A Federação das Indústrias do Estado do Rio de Janeiro (Firjan) publicou uma nota na última terça-feira, 22, alertando sobre possíveis problemas de abastecimento que o país pode sofrer em caso de continuidade da paralisação dos caminhoneiros em todo Brasil.

A maior preocupação da Firjan é justamente com a indústria fluminense, que, segundo a entidade, passou a trabalhar com estoques mais baixos devido à crise financeira, em parte, provocado pelos problemas na indústria do petróleo.

“O Sistema Firjan manifesta sua grande preocupação com a paralisação que os caminhoneiros estão promovendo desde ontem em vários estados.  Como o transporte rodoviário de cargas é o mais importante dentro da logística nacional, há risco de desabastecimento. Isto se mostra ainda mais grave no caso da indústria fluminense.  A crise econômica dos últimos anos foi mais grave no Estado do Rio do que no resto do Brasil.
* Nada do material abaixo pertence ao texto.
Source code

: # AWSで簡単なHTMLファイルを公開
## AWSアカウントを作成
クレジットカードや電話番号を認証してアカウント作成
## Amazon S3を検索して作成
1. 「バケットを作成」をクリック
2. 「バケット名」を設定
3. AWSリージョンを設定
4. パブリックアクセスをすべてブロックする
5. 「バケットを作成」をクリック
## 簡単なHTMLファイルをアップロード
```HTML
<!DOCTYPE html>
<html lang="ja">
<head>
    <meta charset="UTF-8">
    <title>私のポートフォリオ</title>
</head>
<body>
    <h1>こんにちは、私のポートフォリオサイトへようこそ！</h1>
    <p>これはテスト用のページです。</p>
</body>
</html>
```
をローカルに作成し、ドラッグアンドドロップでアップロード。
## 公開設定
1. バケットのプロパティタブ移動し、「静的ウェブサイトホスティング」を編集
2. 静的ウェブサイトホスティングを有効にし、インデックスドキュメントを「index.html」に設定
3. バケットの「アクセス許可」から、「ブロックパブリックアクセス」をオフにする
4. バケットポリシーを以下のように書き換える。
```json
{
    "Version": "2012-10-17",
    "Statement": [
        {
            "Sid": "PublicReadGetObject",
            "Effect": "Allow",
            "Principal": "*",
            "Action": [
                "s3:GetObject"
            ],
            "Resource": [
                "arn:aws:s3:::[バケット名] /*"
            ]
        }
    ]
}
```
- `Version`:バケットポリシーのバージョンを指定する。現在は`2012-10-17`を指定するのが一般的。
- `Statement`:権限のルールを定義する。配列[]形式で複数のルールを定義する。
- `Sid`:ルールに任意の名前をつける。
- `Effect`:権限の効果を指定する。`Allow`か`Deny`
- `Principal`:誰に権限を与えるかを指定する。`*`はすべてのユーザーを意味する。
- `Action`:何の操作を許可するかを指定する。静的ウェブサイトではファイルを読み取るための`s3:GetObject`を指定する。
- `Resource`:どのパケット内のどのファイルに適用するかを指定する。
Tal conjuntura levou as empresas a trabalharem com estoques muito reduzidos, e qualquer paralisação no transporte leva rapidamente a desabastecimento”, alerta a nota.

A Firjan lembra ainda que as empresas do Estado do Rio já enfrentam graves problemas devido ao alto número de roubos de carga, um dos maiores do país, que também afetam o abastecimento, inibem os investimentos e desestimulam a geração de emprego e de renda.
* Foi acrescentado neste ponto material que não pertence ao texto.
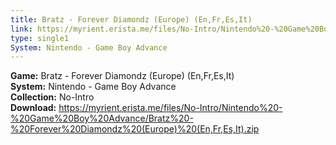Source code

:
 ```yaml
---
title: Bratz - Forever Diamondz (Europe) (En,Fr,Es,It)
link: https://myrient.erista.me/files/No-Intro/Nintendo%20-%20Game%20Boy%20Advance/Bratz%20-%20Forever%20Diamondz%20(Europe)%20(En,Fr,Es,It).zip
type: single1
System: Nintendo - Game Boy Advance
---
```

<b>Game:</b> Bratz - Forever Diamondz (Europe) (En,Fr,Es,It)<br>
<b>System:</b> Nintendo - Game Boy Advance<br>
<b>Collection:</b> No-Intro<br>
<b>Download:</b> https://myrient.erista.me/files/No-Intro/Nintendo%20-%20Game%20Boy%20Advance/Bratz%20-%20Forever%20Diamondz%20(Europe)%20(En,Fr,Es,It).zip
Para a Federação, a questão dos altos preços dos combustíveis é outro fator preocupante para a indústria fluminense, já que, segundo a Firjan, as empresas instaladas no estado também são as mais afetadas.
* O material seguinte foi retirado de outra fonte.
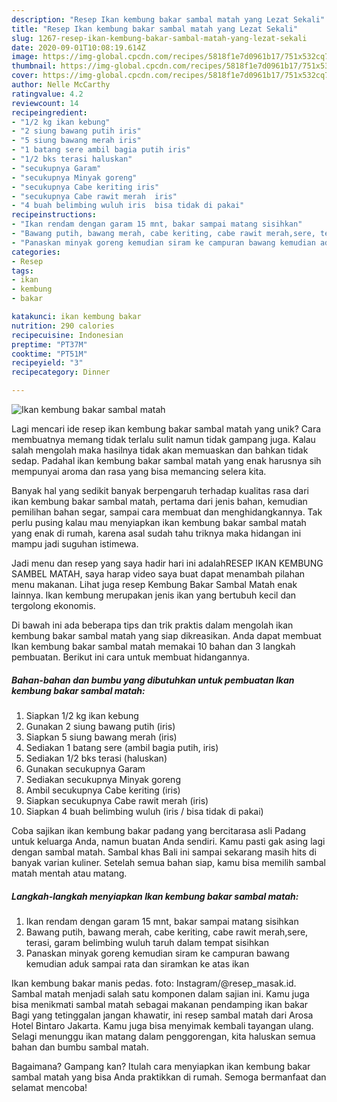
 ```yaml
---
description: "Resep Ikan kembung bakar sambal matah yang Lezat Sekali"
title: "Resep Ikan kembung bakar sambal matah yang Lezat Sekali"
slug: 1267-resep-ikan-kembung-bakar-sambal-matah-yang-lezat-sekali
date: 2020-09-01T10:08:19.614Z
image: https://img-global.cpcdn.com/recipes/5818f1e7d0961b17/751x532cq70/ikan-kembung-bakar-sambal-matah-foto-resep-utama.jpg
thumbnail: https://img-global.cpcdn.com/recipes/5818f1e7d0961b17/751x532cq70/ikan-kembung-bakar-sambal-matah-foto-resep-utama.jpg
cover: https://img-global.cpcdn.com/recipes/5818f1e7d0961b17/751x532cq70/ikan-kembung-bakar-sambal-matah-foto-resep-utama.jpg
author: Nelle McCarthy
ratingvalue: 4.2
reviewcount: 14
recipeingredient:
- "1/2 kg ikan kebung"
- "2 siung bawang putih iris"
- "5 siung bawang merah iris"
- "1 batang sere ambil bagia putih iris"
- "1/2 bks terasi haluskan"
- "secukupnya Garam"
- "secukupnya Minyak goreng"
- "secukupnya Cabe keriting iris"
- "secukupnya Cabe rawit merah  iris"
- "4 buah belimbing wuluh iris  bisa tidak di pakai"
recipeinstructions:
- "Ikan rendam dengan garam 15 mnt, bakar sampai matang sisihkan"
- "Bawang putih, bawang merah, cabe keriting, cabe rawit merah,sere, terasi, garam belimbing wuluh taruh dalam tempat sisihkan"
- "Panaskan minyak goreng kemudian siram ke campuran bawang kemudian aduk sampai rata dan siramkan ke atas ikan"
categories:
- Resep
tags:
- ikan
- kembung
- bakar

katakunci: ikan kembung bakar 
nutrition: 290 calories
recipecuisine: Indonesian
preptime: "PT37M"
cooktime: "PT51M"
recipeyield: "3"
recipecategory: Dinner

---
```



![Ikan kembung bakar sambal matah](https://img-global.cpcdn.com/recipes/5818f1e7d0961b17/751x532cq70/ikan-kembung-bakar-sambal-matah-foto-resep-utama.jpg)

Lagi mencari ide resep ikan kembung bakar sambal matah yang unik? Cara membuatnya memang tidak terlalu sulit namun tidak gampang juga. Kalau salah mengolah maka hasilnya tidak akan memuaskan dan bahkan tidak sedap. Padahal ikan kembung bakar sambal matah yang enak harusnya sih mempunyai aroma dan rasa yang bisa memancing selera kita.

Banyak hal yang sedikit banyak berpengaruh terhadap kualitas rasa dari ikan kembung bakar sambal matah, pertama dari jenis bahan, kemudian pemilihan bahan segar, sampai cara membuat dan menghidangkannya. Tak perlu pusing kalau mau menyiapkan ikan kembung bakar sambal matah yang enak di rumah, karena asal sudah tahu triknya maka hidangan ini mampu jadi suguhan istimewa.

Jadi menu dan resep yang saya hadir hari ini adalahRESEP IKAN KEMBUNG SAMBEL MATAH, saya harap video saya buat dapat menambah pilahan menu makanan. Lihat juga resep Kembung Bakar Sambal Matah enak lainnya. Ikan kembung merupakan jenis ikan yang bertubuh kecil dan tergolong ekonomis.


Di bawah ini ada beberapa tips dan trik praktis dalam mengolah ikan kembung bakar sambal matah yang siap dikreasikan. Anda dapat membuat Ikan kembung bakar sambal matah memakai 10 bahan dan 3 langkah pembuatan. Berikut ini cara untuk membuat hidangannya.

<!--inarticleads1-->

##### Bahan-bahan dan bumbu yang dibutuhkan untuk pembuatan Ikan kembung bakar sambal matah:

1. Siapkan 1/2 kg ikan kebung
1. Gunakan 2 siung bawang putih (iris)
1. Siapkan 5 siung bawang merah (iris)
1. Sediakan 1 batang sere (ambil bagia putih, iris)
1. Sediakan 1/2 bks terasi (haluskan)
1. Gunakan secukupnya Garam
1. Sediakan secukupnya Minyak goreng
1. Ambil secukupnya Cabe keriting (iris)
1. Siapkan secukupnya Cabe rawit merah  (iris)
1. Siapkan 4 buah belimbing wuluh (iris / bisa tidak di pakai)


Coba sajikan ikan kembung bakar padang yang bercitarasa asli Padang untuk keluarga Anda, namun buatan Anda sendiri. Kamu pasti gak asing lagi dengan sambal matah. Sambal khas Bali ini sampai sekarang masih hits di banyak varian kuliner. Setelah semua bahan siap, kamu bisa memilih sambal matah mentah atau matang. 

<!--inarticleads2-->

##### Langkah-langkah menyiapkan Ikan kembung bakar sambal matah:

1. Ikan rendam dengan garam 15 mnt, bakar sampai matang sisihkan
1. Bawang putih, bawang merah, cabe keriting, cabe rawit merah,sere, terasi, garam belimbing wuluh taruh dalam tempat sisihkan
1. Panaskan minyak goreng kemudian siram ke campuran bawang kemudian aduk sampai rata dan siramkan ke atas ikan


Ikan kembung bakar manis pedas. foto: Instagram/@resep_masak.id. Sambal matah menjadi salah satu komponen dalam sajian ini. Kamu juga bisa menikmati sambal matah sebagai makanan pendamping ikan bakar Bagi yang tetinggalan jangan khawatir, ini resep sambal matah dari Arosa Hotel Bintaro Jakarta. Kamu juga bisa menyimak kembali tayangan ulang. Selagi menunggu ikan matang dalam penggorengan, kita haluskan semua bahan dan bumbu sambal matah. 

Bagaimana? Gampang kan? Itulah cara menyiapkan ikan kembung bakar sambal matah yang bisa Anda praktikkan di rumah. Semoga bermanfaat dan selamat mencoba!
“É no Rio de Janeiro que ocorre a maior incidência de ICMS no óleo diesel, entre os estados das regiões Sudeste e Sul. Dos R$ 3,75 cobrados pelo litro de diesel, em média, no Estado do Rio, R$ 0,58 correspondem ao recolhimento de ICMS. Em São Paulo, maior economia do país, o preço médio do diesel é de R$ 3,52/litro e o ICMS corresponde a R$ 0,41”, conclui a nota.

Brasil – Segundo reportagem publicada na manhã desta quarta-feira, 23, pelo portal G1, os efeitos das paralisações, que afetam 22 estados brasileiros, já são sentidos em diversos estados, como Rio de Janeiro, Rio Grande do Sul, Minas Gerais e Tocantins, que começam a sofrer com a falta de combustíveis em várias cidades, bem como no Distrito Federal.

Em algumas refinarias, os caminhoneiros impedem as saídas de caminhões-tanque, o que vem atrasando o abastecimento dos postos e preocupando tanto a indústria quanto o governo federal, que tenta achar uma saída para o problema.

Na quarta, a Petrobras anunciou que os preços do diesel em suas refinarias devem cair em 1,54%, mas é bom lembrar que a redução pode não chegar às bombas, já que os postos de combustíveis têm autonomia para decidirem sobre os preços finais aos consumidores.

De acordo com a Agência Nacional de Petróleo, Gás Natural e Biocombustíveis (ANP), o preço médio do diesel nas bombas já acumularia um aumento de 8% em 2018, ficando bem acima da inflação acumulada no ano, que é de 0,92%, segundo dados do Instituto Brasileiro de Geografia e Estatística (IBGE).